## ASSIGNED TASK
Only one stretch of the listing below is wanted. Begin at the line that has "Merci viu mau!", stop after the line that has "## Danke für das Engagement", and repeat every line in between exactly.

(LISTED ENTRIES Opens)

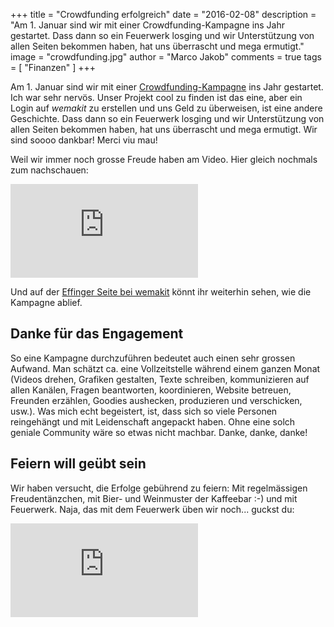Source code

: +++
title = "Crowdfunding erfolgreich"
date = "2016-02-08"
description = "Am 1. Januar sind wir mit einer Crowdfunding-Kampagne ins Jahr gestartet. Dass dann so ein Feuerwerk losging und wir Unterstützung von allen Seiten bekommen haben, hat uns überrascht und mega ermutigt."
image = "crowdfunding.jpg"
author = "Marco Jakob"
comments = true
tags = [ "Finanzen" ]
+++

Am 1. Januar sind wir mit einer [Crowdfunding-Kampagne](https://wemakeit.com/projects/effinger) ins Jahr gestartet. Ich war sehr nervös. Unser Projekt cool zu finden ist das eine, aber ein Login auf *wemakit* zu erstellen und uns Geld zu überweisen, ist eine andere Geschichte. Dass dann so ein Feuerwerk losging und wir Unterstützung von allen Seiten bekommen haben, hat uns überrascht und mega ermutigt. Wir sind soooo dankbar! Merci viu mau!

Weil wir immer noch grosse Freude haben am Video. Hier gleich nochmals zum nachschauen:

<p>
  <div class="embed-responsive embed-responsive-16by9">
    <iframe class="embed-responsive-item" src="https://www.youtube.com/embed/GXfOCC8z0II?rel=0" frameborder="0" allowfullscreen></iframe>
  </div>
</p>


Und auf der [Effinger Seite bei wemakit](https://wemakeit.com/projects/effinger) könnt ihr weiterhin sehen, wie die Kampagne ablief.


## Danke für das Engagement

So eine Kampagne durchzuführen bedeutet auch einen sehr grossen Aufwand. Man schätzt ca. eine Vollzeitstelle während einem ganzen Monat (Videos drehen, Grafiken gestalten, Texte schreiben, kommunizieren auf allen Kanälen, Fragen beantworten, koordinieren, Website betreuen, Freunden erzählen, Goodies aushecken, produzieren und verschicken, usw.). Was mich echt begeistert, ist, dass sich so viele Personen reingehängt und mit Leidenschaft angepackt haben. Ohne eine solch geniale Community wäre so etwas nicht machbar. Danke, danke, danke!


## Feiern will geübt sein

Wir haben versucht, die Erfolge gebührend zu feiern: Mit regelmässigen Freudentänzchen, mit Bier- und Weinmuster der Kaffeebar :-) und mit Feuerwerk. Naja, das mit dem Feuerwerk üben wir noch... guckst du:

<p>
  <div class="embed-responsive embed-responsive-16by9">
    <iframe class="embed-responsive-item" src="https://www.youtube.com/embed/YBqASoEDTDc?rel=0&start=21" frameborder="0" allowfullscreen></iframe>
  </div>
</p>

(LISTED ENTRIES Closes)

## TASK SOLUTION
Am 1. Januar sind wir mit einer [Crowdfunding-Kampagne](https://wemakeit.com/projects/effinger) ins Jahr gestartet. Ich war sehr nervös. Unser Projekt cool zu finden ist das eine, aber ein Login auf *wemakit* zu erstellen und uns Geld zu überweisen, ist eine andere Geschichte. Dass dann so ein Feuerwerk losging und wir Unterstützung von allen Seiten bekommen haben, hat uns überrascht und mega ermutigt. Wir sind soooo dankbar! Merci viu mau!

Weil wir immer noch grosse Freude haben am Video. Hier gleich nochmals zum nachschauen:

<p>
  <div class="embed-responsive embed-responsive-16by9">
    <iframe class="embed-responsive-item" src="https://www.youtube.com/embed/GXfOCC8z0II?rel=0" frameborder="0" allowfullscreen></iframe>
  </div>
</p>


Und auf der [Effinger Seite bei wemakit](https://wemakeit.com/projects/effinger) könnt ihr weiterhin sehen, wie die Kampagne ablief.


## Danke für das Engagement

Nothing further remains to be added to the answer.